Abraham Lincoln’s prayer for judges
The letter that presidential candidate Abraham Lincoln wrote to his friend, Congressman Joshua R. Giddings of Ohio, on May 21, 1860, is unremarkable, except for a short passage near the end. In those concluding words Lincoln formed a simple, yet piercing, statement of the power, influence, and impact a judicial decision can have—for good or ill—on the lives of those before the court and on others.
To me as a judge, what Lincoln wrote appears to address a concern that sometimes keeps me, and surely many judges, up at night, though judges and the judiciary were farthest from Lincoln’s mind. His words also read like a humbling prayer that talks to my inner-self, though he never intended his words to be taken as a prayer. Nevertheless, Lincoln perfectly captures the soul searching and introspection that often goes along with the inherent subjectivity of judging. First some background about the letter.

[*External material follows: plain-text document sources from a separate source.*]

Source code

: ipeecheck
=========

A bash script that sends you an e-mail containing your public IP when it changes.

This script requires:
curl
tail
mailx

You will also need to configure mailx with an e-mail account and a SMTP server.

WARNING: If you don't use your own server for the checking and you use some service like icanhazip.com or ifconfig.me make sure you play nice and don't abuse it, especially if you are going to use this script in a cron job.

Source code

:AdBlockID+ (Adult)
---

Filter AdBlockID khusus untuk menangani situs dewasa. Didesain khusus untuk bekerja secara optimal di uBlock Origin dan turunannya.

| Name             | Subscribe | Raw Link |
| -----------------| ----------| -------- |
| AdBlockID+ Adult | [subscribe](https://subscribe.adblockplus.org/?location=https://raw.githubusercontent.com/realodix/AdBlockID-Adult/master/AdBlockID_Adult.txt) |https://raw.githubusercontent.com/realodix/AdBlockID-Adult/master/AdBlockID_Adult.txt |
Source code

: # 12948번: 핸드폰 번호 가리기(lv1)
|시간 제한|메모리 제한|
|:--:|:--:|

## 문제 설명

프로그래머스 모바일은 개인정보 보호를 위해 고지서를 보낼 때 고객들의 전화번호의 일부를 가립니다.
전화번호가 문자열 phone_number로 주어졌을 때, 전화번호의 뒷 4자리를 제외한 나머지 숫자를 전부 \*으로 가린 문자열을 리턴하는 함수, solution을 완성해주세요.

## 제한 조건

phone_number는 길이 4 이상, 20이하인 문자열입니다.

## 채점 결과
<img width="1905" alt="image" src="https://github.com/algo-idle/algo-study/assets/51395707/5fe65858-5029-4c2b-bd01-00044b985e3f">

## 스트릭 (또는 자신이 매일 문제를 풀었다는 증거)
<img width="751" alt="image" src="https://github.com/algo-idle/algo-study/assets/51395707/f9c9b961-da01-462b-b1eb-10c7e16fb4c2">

Lincoln responded to a note from Giddings congratulating Lincoln on securing the Republican Party’s presidential nomination a few days earlier. Giddings predicts Lincoln will be victorious in November, and advises him to avoid “corrupting influences.”
Lincoln replied to Giddings, “I am not wanting in the purpose, though I may fail in the strength, to maintain my freedom from bad influences. Your letter comes to my aid in this point most opportunely.”
It is Lincoln’s next sentence that reveals a peril I sometimes feel, and succinctly defines the essential character of the noble work that we judges perform. With his customary eloquence Lincoln, invoking divine authority, wrote:
May the Almighty grant that the cause of truth, justice, and humanity shall in no wise suffer at my hands.
Here is a message judges can relate to and endorse, universal in its applicability and utility. A reminder of the ever-present risk of calamity inherent in every decision. A declaration of the depth of obligation that each judge swears to uphold. A recognition that decisions can have real, undesirable implications and consequences, rarely intended or predictable.
Had Lincoln actually served as a judge, deciding questions of legality and justice, of life and liberty, he might have written just such a prayer. (See the accompanying article about Lincoln’s service as a judge pro tem).
Lincoln’s words identify three cornerstones, each intricate, compelling, and unwieldly, but ultimately vital, to courts in a free society. In my view, it is the function and purpose of courts, above all else, to advance, defend, and uphold truth, justice, and humanity.
The “prayer” also suggests that once a judge renders a decision, what occurs thereafter is hardly certain or within the judge’s knowledge. Judges cannot direct the future any more than they can foresee it. Judges can only hope that their rulings elevate rather than impede “the cause of truth, justice, and humanity.”
This “prayer” moves me to be faithful to that which exists in me; to disregard personal sentiment, popular opinion, ideology, or extra-legal considerations in reaching decisions; to make each proceeding as just and fair as possible; to appreciate and respect the human effect of each decision; and to fulfill my responsibilities in a manner that honors truth, justice, and humanity. As Lincoln once said, “It requires more courage to dare to do right than to fear to do wrong.”